> _What to produce_
Gather all lines in the entries that include the word "Тогда".

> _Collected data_
******************************
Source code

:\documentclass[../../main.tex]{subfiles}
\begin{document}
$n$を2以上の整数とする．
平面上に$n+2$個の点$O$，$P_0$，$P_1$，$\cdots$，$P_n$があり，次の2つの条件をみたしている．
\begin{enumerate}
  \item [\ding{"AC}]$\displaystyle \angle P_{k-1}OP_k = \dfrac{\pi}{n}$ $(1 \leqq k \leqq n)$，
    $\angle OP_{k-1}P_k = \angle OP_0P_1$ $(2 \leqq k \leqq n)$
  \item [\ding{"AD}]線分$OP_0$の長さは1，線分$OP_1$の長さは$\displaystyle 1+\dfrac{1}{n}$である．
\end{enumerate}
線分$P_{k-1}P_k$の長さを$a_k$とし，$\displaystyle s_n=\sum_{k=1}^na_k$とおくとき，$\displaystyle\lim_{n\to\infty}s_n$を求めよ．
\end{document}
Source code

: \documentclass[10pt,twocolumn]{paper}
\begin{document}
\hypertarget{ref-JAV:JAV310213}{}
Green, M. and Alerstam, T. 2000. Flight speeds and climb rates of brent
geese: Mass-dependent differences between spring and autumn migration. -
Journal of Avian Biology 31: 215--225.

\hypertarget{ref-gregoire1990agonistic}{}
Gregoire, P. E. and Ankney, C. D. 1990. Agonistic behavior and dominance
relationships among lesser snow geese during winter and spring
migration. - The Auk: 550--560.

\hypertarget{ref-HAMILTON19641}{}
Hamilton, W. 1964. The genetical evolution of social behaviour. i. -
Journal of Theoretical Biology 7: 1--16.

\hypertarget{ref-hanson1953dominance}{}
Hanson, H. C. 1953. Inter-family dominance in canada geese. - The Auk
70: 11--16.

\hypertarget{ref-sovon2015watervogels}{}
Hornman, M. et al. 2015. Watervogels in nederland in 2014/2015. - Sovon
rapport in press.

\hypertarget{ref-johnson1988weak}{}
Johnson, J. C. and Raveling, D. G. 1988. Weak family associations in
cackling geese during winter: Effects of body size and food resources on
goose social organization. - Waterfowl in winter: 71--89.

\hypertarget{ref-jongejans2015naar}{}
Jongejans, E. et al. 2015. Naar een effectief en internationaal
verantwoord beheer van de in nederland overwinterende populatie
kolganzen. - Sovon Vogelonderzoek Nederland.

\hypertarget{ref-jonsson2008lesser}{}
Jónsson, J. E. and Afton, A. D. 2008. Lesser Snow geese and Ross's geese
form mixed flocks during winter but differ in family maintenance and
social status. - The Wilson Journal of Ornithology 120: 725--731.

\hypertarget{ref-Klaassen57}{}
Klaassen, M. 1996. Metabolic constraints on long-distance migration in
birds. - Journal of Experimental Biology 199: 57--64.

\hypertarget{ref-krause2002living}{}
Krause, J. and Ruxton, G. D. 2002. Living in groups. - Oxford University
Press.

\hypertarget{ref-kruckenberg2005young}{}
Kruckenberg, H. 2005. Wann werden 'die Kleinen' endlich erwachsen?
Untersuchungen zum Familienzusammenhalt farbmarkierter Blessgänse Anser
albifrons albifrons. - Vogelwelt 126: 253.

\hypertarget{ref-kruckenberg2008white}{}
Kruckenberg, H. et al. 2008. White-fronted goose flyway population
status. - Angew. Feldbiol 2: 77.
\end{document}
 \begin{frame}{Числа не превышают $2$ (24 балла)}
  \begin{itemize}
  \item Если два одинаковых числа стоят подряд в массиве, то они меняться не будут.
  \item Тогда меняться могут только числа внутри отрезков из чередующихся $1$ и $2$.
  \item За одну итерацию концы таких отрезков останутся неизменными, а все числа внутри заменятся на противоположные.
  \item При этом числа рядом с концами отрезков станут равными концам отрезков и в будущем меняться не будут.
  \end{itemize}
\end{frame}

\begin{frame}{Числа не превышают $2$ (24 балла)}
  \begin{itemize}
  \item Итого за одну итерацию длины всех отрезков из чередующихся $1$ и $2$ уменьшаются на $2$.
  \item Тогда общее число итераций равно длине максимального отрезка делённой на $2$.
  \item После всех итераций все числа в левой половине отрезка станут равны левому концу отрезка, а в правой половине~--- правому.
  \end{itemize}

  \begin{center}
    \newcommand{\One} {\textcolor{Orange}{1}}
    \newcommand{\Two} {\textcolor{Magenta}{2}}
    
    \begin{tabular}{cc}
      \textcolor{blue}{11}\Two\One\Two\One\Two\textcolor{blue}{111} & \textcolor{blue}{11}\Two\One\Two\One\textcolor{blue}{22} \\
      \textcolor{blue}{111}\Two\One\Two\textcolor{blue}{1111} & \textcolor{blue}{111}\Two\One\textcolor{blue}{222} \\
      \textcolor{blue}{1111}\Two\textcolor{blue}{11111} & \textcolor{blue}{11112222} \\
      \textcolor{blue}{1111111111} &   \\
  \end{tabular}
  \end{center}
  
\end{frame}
******************************
> _Task answer_
  \item Тогда меняться могут только числа внутри отрезков из чередующихся $1$ и $2$.
  \item Тогда общее число итераций равно длине максимального отрезка делённой на $2$.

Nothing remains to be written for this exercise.